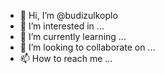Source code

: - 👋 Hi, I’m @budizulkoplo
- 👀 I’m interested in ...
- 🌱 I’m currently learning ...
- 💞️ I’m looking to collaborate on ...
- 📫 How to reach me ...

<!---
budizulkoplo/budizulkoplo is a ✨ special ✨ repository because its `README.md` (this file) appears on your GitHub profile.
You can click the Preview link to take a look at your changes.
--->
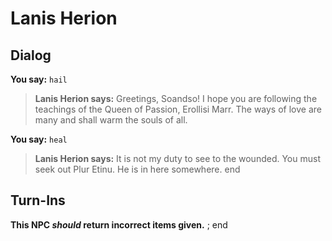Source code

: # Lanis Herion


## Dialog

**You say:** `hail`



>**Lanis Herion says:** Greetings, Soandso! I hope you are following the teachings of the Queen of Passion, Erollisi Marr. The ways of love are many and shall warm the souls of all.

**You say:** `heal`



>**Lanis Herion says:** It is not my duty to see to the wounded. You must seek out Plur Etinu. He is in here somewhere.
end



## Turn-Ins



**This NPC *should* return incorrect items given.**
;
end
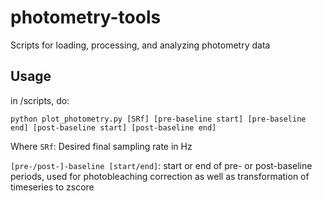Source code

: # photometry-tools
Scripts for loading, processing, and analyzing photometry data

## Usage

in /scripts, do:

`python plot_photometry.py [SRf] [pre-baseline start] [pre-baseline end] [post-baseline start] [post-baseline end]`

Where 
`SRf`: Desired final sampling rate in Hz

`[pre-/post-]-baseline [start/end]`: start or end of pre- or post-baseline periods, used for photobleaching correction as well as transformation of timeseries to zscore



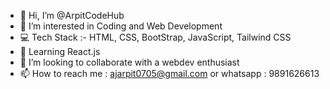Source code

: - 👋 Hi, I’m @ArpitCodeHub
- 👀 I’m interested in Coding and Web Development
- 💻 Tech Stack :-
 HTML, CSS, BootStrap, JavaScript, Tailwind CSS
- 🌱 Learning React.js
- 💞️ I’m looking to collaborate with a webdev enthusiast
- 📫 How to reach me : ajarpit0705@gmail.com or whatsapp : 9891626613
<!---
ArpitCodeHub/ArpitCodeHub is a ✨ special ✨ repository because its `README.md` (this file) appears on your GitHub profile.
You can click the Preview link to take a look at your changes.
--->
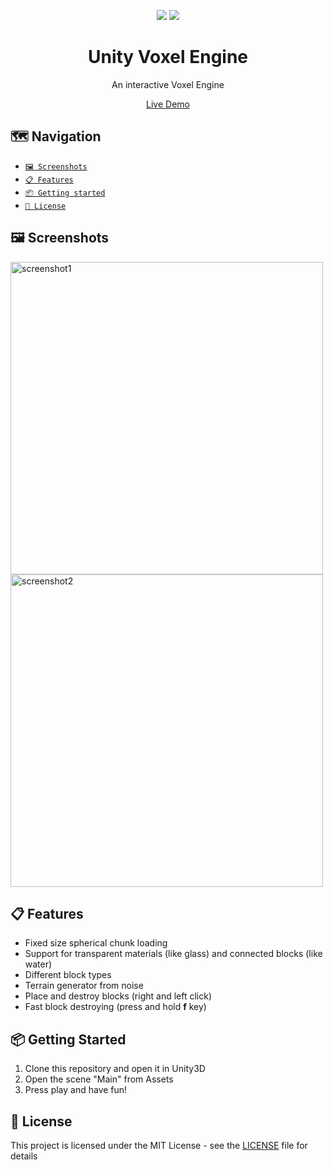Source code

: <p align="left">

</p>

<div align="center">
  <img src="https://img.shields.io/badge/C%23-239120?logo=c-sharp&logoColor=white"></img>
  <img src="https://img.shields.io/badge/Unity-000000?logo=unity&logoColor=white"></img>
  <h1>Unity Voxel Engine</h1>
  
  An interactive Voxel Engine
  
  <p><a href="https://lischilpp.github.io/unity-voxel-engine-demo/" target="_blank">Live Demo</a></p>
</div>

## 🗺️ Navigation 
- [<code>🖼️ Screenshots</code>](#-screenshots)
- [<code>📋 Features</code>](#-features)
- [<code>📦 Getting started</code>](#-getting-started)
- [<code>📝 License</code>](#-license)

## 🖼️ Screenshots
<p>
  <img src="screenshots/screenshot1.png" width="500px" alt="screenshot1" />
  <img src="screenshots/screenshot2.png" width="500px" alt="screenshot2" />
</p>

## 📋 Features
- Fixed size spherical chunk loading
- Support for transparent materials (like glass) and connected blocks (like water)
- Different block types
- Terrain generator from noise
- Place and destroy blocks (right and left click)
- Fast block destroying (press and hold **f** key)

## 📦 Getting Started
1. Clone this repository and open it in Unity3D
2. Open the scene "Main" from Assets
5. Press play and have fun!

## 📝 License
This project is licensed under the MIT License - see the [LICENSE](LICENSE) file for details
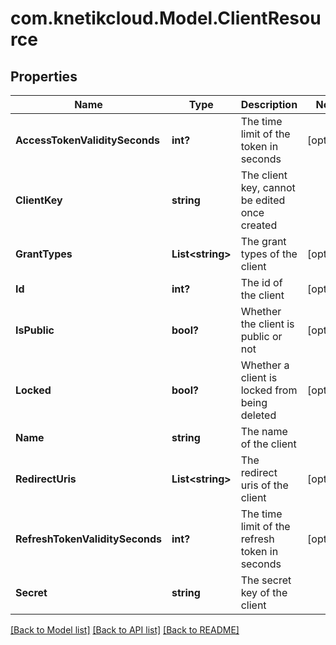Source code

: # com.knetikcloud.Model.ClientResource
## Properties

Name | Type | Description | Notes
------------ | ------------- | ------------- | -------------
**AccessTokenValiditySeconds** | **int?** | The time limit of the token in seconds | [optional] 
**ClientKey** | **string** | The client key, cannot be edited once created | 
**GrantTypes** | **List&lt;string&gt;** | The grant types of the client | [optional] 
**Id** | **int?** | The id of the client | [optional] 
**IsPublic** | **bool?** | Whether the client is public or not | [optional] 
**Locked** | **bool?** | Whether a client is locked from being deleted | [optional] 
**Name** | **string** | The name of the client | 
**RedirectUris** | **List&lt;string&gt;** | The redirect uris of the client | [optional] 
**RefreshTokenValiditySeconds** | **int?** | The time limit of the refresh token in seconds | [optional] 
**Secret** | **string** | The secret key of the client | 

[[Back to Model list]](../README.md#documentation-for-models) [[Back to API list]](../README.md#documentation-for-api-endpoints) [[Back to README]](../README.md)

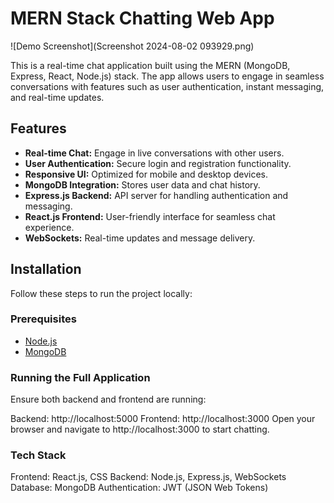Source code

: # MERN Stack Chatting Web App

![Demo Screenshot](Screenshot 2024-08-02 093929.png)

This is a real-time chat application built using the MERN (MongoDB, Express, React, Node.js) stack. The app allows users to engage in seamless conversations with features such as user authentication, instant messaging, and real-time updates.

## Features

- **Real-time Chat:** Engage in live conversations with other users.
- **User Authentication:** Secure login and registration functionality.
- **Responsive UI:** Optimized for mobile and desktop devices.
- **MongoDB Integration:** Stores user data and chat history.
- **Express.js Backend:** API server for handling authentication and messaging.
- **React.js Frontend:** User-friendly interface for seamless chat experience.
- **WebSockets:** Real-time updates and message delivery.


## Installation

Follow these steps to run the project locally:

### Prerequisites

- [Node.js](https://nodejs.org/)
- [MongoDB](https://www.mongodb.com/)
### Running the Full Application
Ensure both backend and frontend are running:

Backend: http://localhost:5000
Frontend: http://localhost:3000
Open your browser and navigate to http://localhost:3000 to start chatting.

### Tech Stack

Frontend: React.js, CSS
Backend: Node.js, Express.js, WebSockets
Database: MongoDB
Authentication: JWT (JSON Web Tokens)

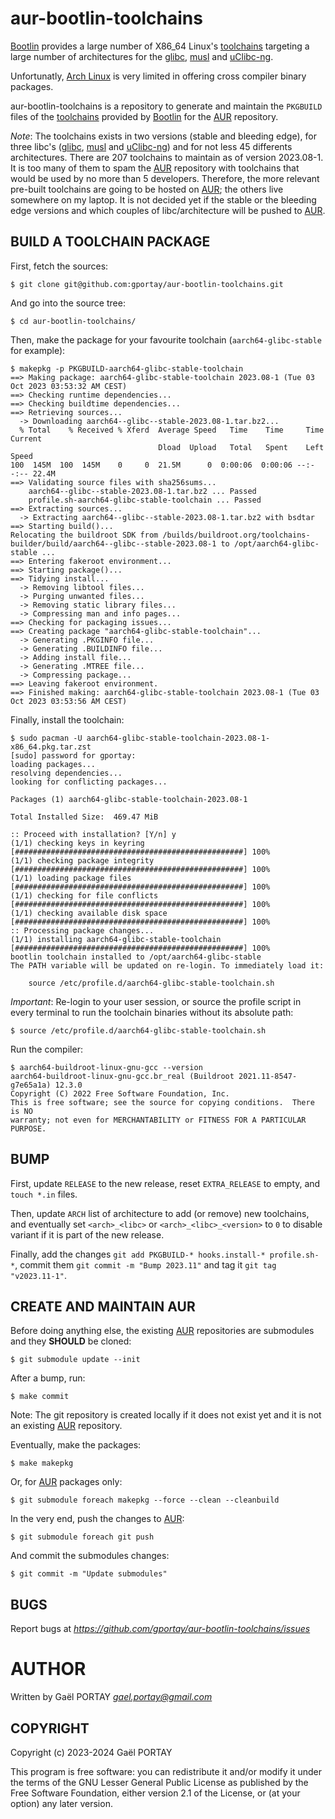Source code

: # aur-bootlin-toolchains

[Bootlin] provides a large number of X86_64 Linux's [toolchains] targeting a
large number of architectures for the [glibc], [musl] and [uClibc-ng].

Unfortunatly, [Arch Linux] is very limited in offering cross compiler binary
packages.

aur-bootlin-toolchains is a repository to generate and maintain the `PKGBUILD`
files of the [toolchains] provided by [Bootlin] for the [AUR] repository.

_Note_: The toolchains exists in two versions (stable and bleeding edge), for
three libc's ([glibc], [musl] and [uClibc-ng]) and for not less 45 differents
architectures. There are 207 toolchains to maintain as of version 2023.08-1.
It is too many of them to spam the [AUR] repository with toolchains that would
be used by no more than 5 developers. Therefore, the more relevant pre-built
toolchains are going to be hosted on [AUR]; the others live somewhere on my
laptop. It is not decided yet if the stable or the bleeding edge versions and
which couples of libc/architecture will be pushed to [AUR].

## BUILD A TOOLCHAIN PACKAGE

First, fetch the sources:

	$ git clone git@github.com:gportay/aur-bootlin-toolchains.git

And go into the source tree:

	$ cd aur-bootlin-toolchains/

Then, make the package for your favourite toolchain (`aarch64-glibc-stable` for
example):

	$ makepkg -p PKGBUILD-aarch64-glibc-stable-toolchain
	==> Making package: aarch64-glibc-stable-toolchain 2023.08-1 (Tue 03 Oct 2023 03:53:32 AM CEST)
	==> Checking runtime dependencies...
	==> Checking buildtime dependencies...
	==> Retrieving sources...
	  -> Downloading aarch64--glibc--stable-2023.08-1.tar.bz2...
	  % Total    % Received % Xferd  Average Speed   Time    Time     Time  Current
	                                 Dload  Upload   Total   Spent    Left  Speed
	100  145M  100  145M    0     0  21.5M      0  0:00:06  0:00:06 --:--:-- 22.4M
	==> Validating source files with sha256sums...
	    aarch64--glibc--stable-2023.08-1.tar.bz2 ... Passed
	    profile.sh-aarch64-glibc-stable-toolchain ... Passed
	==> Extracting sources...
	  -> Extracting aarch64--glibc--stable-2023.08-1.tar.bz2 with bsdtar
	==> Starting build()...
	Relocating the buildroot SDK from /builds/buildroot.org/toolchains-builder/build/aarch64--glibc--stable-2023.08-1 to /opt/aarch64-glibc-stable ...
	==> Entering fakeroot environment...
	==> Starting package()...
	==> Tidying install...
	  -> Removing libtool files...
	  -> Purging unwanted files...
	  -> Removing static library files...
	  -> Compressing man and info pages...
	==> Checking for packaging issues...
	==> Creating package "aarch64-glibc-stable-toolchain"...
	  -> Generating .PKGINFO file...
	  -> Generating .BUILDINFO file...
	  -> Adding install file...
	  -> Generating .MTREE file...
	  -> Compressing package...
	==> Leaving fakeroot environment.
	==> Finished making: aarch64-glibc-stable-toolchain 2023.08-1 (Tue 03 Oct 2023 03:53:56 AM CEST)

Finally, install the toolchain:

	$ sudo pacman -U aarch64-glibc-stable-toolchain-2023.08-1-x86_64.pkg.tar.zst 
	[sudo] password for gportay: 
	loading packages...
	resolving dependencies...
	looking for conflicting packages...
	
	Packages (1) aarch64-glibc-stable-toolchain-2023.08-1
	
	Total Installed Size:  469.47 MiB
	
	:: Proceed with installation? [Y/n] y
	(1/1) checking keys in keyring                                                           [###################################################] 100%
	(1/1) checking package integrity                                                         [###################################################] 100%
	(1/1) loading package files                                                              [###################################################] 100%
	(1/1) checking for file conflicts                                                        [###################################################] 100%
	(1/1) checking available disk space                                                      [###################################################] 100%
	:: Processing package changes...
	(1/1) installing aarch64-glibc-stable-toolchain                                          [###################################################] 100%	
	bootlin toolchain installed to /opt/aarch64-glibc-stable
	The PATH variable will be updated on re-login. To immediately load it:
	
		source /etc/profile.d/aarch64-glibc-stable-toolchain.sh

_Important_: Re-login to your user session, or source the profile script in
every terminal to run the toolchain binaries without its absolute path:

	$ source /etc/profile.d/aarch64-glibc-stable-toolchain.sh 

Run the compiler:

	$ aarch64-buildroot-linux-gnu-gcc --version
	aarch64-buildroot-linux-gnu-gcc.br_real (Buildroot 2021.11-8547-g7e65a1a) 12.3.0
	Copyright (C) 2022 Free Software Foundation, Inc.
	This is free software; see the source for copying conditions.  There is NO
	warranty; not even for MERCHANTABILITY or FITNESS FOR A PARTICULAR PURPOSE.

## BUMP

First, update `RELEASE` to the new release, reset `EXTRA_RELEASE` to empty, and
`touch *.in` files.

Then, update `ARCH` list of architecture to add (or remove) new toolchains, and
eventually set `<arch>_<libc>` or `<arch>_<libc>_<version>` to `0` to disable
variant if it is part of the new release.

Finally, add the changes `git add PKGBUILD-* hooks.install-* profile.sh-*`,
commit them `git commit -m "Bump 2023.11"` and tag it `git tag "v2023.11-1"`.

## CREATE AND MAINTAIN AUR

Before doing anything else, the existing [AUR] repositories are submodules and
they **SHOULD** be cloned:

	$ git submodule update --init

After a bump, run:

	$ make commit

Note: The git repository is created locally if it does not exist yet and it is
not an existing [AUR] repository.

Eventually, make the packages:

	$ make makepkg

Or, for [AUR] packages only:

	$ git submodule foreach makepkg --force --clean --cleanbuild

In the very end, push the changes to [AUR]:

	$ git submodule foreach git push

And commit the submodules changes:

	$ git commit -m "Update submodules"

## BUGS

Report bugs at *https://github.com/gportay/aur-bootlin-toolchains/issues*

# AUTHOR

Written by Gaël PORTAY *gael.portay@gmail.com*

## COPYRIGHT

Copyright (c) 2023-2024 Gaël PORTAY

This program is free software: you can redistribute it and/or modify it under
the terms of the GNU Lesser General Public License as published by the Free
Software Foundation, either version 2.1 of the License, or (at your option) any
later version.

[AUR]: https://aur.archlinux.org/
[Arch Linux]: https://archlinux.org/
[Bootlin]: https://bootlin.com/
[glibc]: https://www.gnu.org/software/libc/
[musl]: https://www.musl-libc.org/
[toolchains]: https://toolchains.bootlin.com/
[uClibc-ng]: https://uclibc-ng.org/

* * *

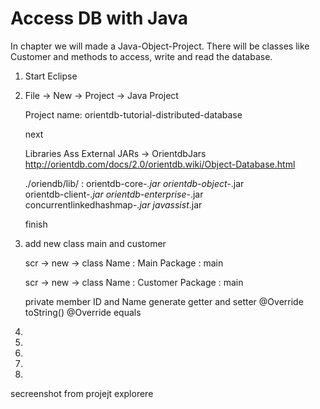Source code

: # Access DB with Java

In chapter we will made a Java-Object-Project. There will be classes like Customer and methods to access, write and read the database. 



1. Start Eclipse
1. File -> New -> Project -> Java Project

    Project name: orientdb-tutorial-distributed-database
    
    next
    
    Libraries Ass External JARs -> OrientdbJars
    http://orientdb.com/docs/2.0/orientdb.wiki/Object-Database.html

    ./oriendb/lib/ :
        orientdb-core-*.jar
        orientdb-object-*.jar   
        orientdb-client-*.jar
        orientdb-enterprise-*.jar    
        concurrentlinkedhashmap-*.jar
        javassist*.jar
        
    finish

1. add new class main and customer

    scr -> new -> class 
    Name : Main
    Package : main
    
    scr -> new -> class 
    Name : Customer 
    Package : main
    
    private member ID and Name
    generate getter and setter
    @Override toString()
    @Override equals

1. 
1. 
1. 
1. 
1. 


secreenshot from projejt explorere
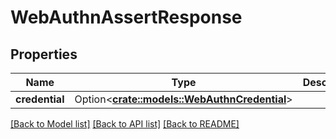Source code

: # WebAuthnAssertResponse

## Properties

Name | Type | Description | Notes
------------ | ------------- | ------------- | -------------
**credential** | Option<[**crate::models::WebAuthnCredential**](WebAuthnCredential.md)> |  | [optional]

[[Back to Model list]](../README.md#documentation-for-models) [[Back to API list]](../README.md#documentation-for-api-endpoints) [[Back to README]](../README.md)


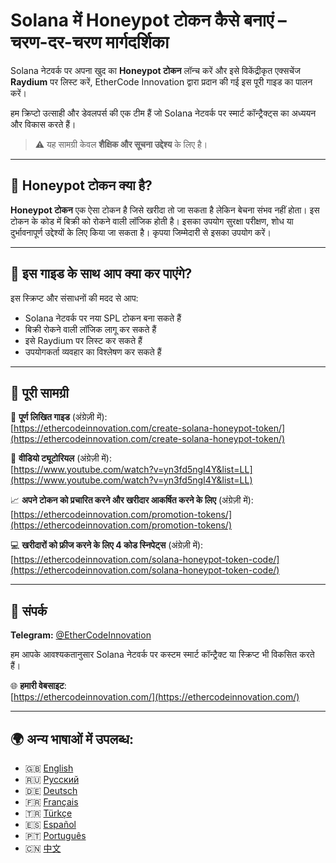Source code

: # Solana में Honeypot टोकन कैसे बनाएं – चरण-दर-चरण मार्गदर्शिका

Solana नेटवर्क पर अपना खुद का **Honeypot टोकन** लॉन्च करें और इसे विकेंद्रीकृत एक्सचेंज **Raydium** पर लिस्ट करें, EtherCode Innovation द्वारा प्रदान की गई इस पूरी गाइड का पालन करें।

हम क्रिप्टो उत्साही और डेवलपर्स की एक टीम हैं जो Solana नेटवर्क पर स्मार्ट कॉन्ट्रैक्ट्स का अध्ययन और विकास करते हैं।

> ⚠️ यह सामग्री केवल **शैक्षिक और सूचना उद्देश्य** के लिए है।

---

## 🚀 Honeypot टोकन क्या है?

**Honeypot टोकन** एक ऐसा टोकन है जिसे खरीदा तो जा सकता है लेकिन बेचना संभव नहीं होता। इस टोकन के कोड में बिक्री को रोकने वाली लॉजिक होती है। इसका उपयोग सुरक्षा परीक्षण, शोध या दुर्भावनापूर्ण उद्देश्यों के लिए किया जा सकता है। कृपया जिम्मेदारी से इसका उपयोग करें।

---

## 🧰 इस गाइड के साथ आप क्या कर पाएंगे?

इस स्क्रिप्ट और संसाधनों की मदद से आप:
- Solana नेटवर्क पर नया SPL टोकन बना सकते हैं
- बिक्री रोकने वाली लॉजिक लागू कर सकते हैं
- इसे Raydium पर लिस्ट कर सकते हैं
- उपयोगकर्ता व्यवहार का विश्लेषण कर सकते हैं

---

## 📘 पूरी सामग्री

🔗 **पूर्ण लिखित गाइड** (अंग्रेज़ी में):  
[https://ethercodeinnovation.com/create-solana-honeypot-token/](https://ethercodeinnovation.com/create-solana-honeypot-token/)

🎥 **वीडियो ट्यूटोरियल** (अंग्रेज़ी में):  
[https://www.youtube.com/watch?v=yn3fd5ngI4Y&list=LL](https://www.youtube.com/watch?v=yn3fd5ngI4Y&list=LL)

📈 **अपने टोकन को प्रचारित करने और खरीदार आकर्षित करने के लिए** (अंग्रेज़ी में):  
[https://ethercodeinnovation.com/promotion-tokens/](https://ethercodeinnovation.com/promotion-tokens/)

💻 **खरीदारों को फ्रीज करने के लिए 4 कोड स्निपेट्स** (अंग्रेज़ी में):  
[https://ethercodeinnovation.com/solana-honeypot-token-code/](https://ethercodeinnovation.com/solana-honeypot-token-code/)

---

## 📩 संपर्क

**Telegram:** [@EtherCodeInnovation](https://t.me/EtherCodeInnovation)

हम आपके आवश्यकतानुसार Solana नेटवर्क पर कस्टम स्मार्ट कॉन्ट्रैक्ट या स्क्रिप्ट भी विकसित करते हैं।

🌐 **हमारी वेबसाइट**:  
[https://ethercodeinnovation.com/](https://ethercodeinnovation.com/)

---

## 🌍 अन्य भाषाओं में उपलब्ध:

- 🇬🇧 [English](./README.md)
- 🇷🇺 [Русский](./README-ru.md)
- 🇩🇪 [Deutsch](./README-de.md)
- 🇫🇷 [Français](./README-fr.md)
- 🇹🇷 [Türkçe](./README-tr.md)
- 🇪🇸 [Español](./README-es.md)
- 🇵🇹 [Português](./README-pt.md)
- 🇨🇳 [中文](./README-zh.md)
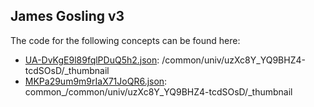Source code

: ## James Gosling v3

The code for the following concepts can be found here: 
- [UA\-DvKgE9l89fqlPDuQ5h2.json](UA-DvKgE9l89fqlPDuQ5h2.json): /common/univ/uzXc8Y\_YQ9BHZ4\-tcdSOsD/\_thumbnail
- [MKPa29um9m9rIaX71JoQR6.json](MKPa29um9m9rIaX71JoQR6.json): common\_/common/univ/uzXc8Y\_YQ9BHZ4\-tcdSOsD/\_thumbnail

### Task brief
The lines you return should be those above that contain the word "gportay", every one of them.

### Result of the exercise
	$ git clone git@github.com:gportay/aur-bootlin-toolchains.git
	[sudo] password for gportay: 
Report bugs at *https://github.com/gportay/aur-bootlin-toolchains/issues*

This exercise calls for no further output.